HOW TO COMPLETE THIS TASK: Please reproduce all of the entries exactly, without omitting any.
+++ RECORDS FOR THE EXERCISE
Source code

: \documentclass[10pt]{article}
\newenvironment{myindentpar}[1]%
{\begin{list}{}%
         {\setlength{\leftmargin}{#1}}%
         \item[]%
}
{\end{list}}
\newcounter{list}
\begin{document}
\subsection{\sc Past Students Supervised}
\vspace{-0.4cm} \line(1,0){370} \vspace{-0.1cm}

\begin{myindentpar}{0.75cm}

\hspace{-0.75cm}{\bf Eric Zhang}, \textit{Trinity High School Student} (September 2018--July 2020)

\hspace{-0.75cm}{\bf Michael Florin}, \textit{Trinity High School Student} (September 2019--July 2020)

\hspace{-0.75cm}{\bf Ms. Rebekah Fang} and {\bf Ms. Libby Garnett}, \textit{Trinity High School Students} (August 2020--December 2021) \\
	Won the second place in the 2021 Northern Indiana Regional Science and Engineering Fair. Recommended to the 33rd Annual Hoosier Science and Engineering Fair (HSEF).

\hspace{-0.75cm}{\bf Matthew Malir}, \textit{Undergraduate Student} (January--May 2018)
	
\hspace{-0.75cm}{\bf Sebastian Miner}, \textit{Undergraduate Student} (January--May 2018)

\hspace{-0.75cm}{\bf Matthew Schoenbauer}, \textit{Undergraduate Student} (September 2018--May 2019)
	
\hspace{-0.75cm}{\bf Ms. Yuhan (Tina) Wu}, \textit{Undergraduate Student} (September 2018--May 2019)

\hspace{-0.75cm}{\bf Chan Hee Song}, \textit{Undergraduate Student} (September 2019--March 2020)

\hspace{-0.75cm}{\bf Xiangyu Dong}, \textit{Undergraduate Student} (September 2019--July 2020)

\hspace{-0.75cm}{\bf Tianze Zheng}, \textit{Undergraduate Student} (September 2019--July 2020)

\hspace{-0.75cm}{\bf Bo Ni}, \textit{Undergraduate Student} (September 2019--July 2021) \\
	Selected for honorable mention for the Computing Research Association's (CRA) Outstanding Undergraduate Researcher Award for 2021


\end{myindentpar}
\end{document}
++++++
TASK OUTPUT:
Source code

: \documentclass[10pt]{article}
\newenvironment{myindentpar}[1]%
{\begin{list}{}%
         {\setlength{\leftmargin}{#1}}%
         \item[]%
}
{\end{list}}
\newcounter{list}
\begin{document}
\subsection{\sc Past Students Supervised}
\vspace{-0.4cm} \line(1,0){370} \vspace{-0.1cm}

\begin{myindentpar}{0.75cm}

\hspace{-0.75cm}{\bf Eric Zhang}, \textit{Trinity High School Student} (September 2018--July 2020)

\hspace{-0.75cm}{\bf Michael Florin}, \textit{Trinity High School Student} (September 2019--July 2020)

\hspace{-0.75cm}{\bf Ms. Rebekah Fang} and {\bf Ms. Libby Garnett}, \textit{Trinity High School Students} (August 2020--December 2021) \\
	Won the second place in the 2021 Northern Indiana Regional Science and Engineering Fair. Recommended to the 33rd Annual Hoosier Science and Engineering Fair (HSEF).

\hspace{-0.75cm}{\bf Matthew Malir}, \textit{Undergraduate Student} (January--May 2018)
	
\hspace{-0.75cm}{\bf Sebastian Miner}, \textit{Undergraduate Student} (January--May 2018)

\hspace{-0.75cm}{\bf Matthew Schoenbauer}, \textit{Undergraduate Student} (September 2018--May 2019)
	
\hspace{-0.75cm}{\bf Ms. Yuhan (Tina) Wu}, \textit{Undergraduate Student} (September 2018--May 2019)

\hspace{-0.75cm}{\bf Chan Hee Song}, \textit{Undergraduate Student} (September 2019--March 2020)

\hspace{-0.75cm}{\bf Xiangyu Dong}, \textit{Undergraduate Student} (September 2019--July 2020)

\hspace{-0.75cm}{\bf Tianze Zheng}, \textit{Undergraduate Student} (September 2019--July 2020)

\hspace{-0.75cm}{\bf Bo Ni}, \textit{Undergraduate Student} (September 2019--July 2021) \\
	Selected for honorable mention for the Computing Research Association's (CRA) Outstanding Undergraduate Researcher Award for 2021


\end{myindentpar}
\end{document}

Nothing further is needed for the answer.